Finally, this is the entire meaning of "holiness." Holiness (or "sanctification") means "separation" or "setting apart.” Separation from what? From all awareness of earth-based identity. Unto what? Unto identity in Christ.
VI. Purified Identity versus Polluted Identity
Earlier we considered two categories of earth-based identities: inherited (blood) and acquired. Beyond this however is a third category. This category results when the saints take their new identity and use it to reinforce their earth-based identities instead of overcoming them. This category is artificial religious identity.
Artificial religious identities are created when saints compromise their new identity with various old ones, creating separations among themselves in the name of Jesus based on race, nation, family, culture, differences in theological understanding. These identities include manmade groups and offices. Samples of polluted identities include: rector, priest, Southern Baptist, Dutch Reformed, Calvinist, charismatic, etc. All sectism and denominationalism is artificially created religious identity.
While failing to overcome earth-based identities is bad enough, creating polluted identities by joining identity in Christ to earth-based identities is chief among abominations. It is behind all spiritual harlotry and at the root of false kingdom teaching (see manuscript Flight from Babylon for a fuller discussion of false kingdom teaching).
Using our new identity to reinforce our old ones has no rival for evil in the Church. The big problem in the Church and among saints is confusion over identity. The people of God by and large do not know who they are. We do not know what it means to be called-out. Moreover we know precious little of cultivating the Presence of God for the purifying of our new identity.
Therefore we tend to use our new identity to reinforce old ones and create false religious ones. Christians use their Christianity to reaffirm their national, cultural, and ethnic origins. This is sin. Christians use their Christianity to reaffirm their blood identities and family ties instead of transforming them to Spirit-based relationships. This is abomination.
That is why you can't get Christians to leave home to serve Jesus, or to abandon their political allegiances in "Christian" America. They are afraid to leave their job, so they Christianize their occupational identity instead of losing it. Because of our blindness (ignorant and otherwise) to our true identity, most of us are in little position to help one another break free from old identities, and most of our gatherings tend to reinforce our old corporate identities rather than purify our "called-out" one.
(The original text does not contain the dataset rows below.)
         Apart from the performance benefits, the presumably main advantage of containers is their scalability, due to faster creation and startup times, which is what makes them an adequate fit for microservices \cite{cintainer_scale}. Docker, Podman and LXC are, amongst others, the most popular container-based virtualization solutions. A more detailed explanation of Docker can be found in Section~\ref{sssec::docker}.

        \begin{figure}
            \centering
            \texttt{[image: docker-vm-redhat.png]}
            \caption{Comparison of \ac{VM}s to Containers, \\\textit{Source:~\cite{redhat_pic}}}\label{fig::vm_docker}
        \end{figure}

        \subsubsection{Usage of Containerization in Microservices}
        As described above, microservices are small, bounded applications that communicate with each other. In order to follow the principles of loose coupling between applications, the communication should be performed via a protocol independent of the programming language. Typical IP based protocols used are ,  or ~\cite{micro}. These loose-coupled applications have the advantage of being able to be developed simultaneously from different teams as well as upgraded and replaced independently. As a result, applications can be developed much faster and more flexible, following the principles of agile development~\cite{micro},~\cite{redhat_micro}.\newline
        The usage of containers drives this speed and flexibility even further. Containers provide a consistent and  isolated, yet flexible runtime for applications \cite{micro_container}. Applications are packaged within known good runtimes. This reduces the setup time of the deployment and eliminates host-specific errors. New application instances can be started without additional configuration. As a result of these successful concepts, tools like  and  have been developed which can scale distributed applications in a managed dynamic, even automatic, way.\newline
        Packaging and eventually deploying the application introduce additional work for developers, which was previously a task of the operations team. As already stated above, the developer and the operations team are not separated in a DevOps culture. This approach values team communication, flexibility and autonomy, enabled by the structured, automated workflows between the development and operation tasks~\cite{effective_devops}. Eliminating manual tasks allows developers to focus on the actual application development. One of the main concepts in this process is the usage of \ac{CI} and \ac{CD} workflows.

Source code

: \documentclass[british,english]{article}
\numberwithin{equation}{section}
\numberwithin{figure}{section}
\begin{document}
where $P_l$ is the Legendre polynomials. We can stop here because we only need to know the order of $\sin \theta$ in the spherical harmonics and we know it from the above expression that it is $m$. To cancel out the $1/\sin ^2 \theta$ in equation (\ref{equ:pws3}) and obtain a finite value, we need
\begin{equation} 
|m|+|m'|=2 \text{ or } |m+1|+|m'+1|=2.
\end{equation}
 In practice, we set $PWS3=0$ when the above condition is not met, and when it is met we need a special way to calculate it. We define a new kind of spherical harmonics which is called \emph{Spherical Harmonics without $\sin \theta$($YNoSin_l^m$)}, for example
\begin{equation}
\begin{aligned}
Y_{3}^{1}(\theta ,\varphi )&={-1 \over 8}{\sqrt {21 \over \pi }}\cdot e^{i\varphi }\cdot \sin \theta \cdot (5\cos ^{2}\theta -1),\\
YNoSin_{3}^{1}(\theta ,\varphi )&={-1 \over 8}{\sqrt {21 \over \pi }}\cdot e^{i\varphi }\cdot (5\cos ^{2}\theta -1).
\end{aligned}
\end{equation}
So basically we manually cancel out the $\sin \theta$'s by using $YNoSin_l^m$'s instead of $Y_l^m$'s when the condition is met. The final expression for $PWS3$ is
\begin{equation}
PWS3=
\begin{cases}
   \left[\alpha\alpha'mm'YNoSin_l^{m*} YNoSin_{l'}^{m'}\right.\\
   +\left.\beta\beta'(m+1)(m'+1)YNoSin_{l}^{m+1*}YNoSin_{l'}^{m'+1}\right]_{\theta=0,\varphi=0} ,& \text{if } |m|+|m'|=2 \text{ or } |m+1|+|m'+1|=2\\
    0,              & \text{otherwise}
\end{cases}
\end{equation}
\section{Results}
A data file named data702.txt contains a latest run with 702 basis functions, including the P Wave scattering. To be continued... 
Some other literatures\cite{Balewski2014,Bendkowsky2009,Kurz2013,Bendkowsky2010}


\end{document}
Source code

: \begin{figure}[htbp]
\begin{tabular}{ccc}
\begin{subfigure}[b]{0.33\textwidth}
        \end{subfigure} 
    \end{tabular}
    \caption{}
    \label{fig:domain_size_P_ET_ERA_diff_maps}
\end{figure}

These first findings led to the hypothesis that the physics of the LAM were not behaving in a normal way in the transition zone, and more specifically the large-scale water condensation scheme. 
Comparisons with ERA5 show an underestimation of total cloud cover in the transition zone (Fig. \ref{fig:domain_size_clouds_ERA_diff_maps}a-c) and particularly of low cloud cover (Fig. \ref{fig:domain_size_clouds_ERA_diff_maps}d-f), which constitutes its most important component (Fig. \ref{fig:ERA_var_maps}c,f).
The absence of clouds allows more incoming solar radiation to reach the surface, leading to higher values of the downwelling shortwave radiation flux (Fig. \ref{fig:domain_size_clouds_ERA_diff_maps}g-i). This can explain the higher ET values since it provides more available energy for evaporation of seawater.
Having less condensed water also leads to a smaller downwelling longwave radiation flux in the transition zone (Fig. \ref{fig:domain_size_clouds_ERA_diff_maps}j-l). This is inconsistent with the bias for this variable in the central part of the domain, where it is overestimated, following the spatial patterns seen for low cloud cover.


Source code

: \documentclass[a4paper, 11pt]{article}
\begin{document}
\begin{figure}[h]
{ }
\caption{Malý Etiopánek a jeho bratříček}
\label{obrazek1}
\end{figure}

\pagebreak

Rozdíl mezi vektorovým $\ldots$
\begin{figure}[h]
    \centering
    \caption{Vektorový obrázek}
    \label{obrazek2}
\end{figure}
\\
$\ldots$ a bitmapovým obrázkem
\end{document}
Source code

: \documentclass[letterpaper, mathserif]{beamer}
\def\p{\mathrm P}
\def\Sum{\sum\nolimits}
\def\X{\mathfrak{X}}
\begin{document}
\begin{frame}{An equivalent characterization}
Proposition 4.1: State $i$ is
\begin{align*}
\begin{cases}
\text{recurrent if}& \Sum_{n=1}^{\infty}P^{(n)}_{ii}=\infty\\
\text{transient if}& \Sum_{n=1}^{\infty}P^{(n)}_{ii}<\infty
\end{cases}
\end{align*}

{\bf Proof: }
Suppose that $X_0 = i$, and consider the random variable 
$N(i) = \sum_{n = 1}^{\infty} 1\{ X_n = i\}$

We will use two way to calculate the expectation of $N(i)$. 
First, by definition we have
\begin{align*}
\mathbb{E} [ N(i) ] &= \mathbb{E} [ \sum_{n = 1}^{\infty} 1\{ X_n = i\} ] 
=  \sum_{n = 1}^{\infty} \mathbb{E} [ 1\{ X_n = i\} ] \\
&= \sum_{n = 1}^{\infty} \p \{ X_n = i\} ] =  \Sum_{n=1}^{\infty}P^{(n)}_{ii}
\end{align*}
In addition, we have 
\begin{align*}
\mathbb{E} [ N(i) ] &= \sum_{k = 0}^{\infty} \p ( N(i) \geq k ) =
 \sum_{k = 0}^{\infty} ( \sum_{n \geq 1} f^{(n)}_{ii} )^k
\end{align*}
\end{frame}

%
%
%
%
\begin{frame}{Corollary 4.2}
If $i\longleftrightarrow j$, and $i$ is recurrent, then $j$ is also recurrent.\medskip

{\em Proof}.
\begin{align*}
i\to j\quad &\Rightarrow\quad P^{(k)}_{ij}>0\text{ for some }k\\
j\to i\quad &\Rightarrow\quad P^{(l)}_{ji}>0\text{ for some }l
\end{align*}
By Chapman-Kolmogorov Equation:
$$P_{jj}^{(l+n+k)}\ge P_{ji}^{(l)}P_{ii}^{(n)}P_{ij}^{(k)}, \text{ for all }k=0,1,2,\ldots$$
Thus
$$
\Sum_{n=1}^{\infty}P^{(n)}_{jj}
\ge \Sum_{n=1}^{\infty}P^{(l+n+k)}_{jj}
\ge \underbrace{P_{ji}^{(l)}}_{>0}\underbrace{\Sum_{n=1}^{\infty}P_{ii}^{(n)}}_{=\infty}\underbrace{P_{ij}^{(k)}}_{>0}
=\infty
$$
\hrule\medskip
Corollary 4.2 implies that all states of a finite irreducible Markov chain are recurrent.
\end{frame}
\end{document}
VII. Purified Identity and Ministry Identities
It has pleased God to institute certain secondary "helping" identities into His body of people. Also called ministries, the purpose of these secondary identities is to help each member obtain full and complete purity of his identity in Christ:
"He gave some to be apostles, some to be prophets, some to be evangelists, and some to be pastors and teachers, to prepare God's people for works of service, so that the body of Christ may be built up until we all reach unity in the faith and in the knowledge of the Son of God and become mature, attaining to the whole measure of the fullness of Christ (i.e., purified identity)." Eph. 4:11-13
Ministry identities are given to help man in his infirmity to span the gap between his weak humanity and his destined perfection. As helps, they are temporary. This also means that they are not focal. Ministry identities are a means to an end. They are held by men who themselves are yet somewhere short of perfect and who yet wrestle to overcome their own earth-based identities.
Therefore it is important not to mistake helping identities for identity in Christ. We must all press in to identity in Christ beyond ministry identities. The greatest temptation and danger concerning ministry identities is to use the titles of these positions to reinforce old sources of self-esteem.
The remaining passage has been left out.